A single number is the answer here: how many lines of the entries contain "airgap"?

====== GIVEN ENTRIES

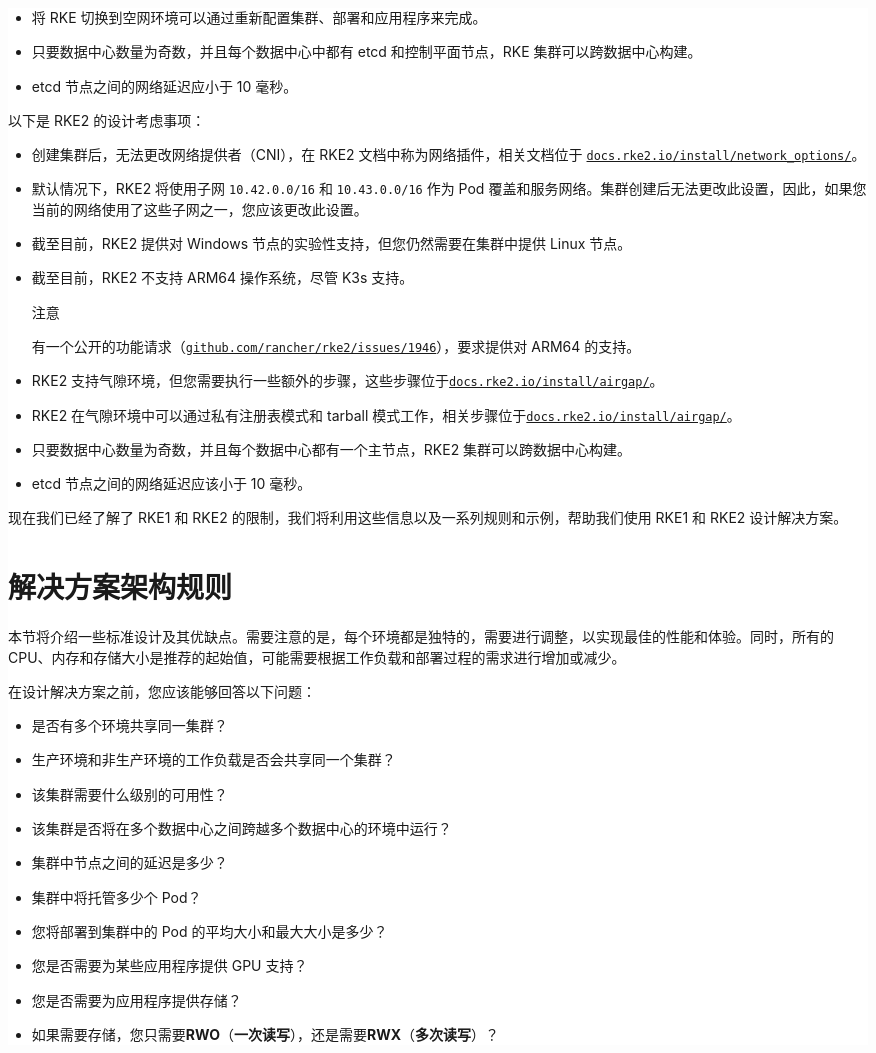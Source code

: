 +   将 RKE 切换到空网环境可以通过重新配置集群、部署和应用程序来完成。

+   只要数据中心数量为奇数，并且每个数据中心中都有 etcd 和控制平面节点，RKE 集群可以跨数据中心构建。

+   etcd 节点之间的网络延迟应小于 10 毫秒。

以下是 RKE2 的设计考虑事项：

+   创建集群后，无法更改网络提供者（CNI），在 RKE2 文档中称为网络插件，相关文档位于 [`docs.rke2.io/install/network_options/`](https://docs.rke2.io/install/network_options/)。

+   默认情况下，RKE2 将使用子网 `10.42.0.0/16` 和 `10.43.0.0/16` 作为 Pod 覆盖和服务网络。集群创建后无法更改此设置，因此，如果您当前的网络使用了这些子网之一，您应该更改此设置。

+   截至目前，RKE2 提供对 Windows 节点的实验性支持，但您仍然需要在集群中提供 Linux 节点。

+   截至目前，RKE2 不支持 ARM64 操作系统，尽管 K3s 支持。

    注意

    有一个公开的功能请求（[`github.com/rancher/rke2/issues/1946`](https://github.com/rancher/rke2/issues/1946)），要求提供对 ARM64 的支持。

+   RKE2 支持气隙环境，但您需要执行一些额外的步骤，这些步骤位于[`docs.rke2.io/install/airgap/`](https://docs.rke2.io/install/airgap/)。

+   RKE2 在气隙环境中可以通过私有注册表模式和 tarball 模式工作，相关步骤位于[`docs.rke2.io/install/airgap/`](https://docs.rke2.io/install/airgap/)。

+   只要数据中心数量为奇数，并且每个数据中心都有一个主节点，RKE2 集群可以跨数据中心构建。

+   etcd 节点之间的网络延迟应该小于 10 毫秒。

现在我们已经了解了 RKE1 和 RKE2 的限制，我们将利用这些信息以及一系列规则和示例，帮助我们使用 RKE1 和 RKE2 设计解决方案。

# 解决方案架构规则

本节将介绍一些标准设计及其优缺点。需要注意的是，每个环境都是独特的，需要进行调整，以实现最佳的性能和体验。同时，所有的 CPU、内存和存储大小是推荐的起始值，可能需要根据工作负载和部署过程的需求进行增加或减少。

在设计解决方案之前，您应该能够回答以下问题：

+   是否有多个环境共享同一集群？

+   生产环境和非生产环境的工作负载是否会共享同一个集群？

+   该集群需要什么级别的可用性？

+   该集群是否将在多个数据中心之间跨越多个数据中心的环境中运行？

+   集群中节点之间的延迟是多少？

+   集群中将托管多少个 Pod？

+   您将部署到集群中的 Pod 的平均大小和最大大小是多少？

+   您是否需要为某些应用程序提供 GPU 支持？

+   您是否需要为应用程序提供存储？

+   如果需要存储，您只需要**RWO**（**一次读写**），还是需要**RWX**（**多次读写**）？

============
====== GIVEN ENTRIES

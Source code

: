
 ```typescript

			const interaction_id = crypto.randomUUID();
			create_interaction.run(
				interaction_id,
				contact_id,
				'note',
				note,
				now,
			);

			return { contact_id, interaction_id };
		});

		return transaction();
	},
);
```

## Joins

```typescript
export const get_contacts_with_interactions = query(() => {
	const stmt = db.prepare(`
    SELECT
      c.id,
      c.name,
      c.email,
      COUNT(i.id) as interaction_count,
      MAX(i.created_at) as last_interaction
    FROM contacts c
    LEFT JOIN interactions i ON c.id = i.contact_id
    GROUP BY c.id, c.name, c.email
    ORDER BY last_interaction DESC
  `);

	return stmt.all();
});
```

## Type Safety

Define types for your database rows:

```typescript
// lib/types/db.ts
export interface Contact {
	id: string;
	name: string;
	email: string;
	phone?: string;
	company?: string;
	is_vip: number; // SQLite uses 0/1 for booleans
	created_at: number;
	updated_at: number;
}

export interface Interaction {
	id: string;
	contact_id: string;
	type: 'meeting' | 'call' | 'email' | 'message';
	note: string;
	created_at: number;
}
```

============

**ANSWER SECTION:** 2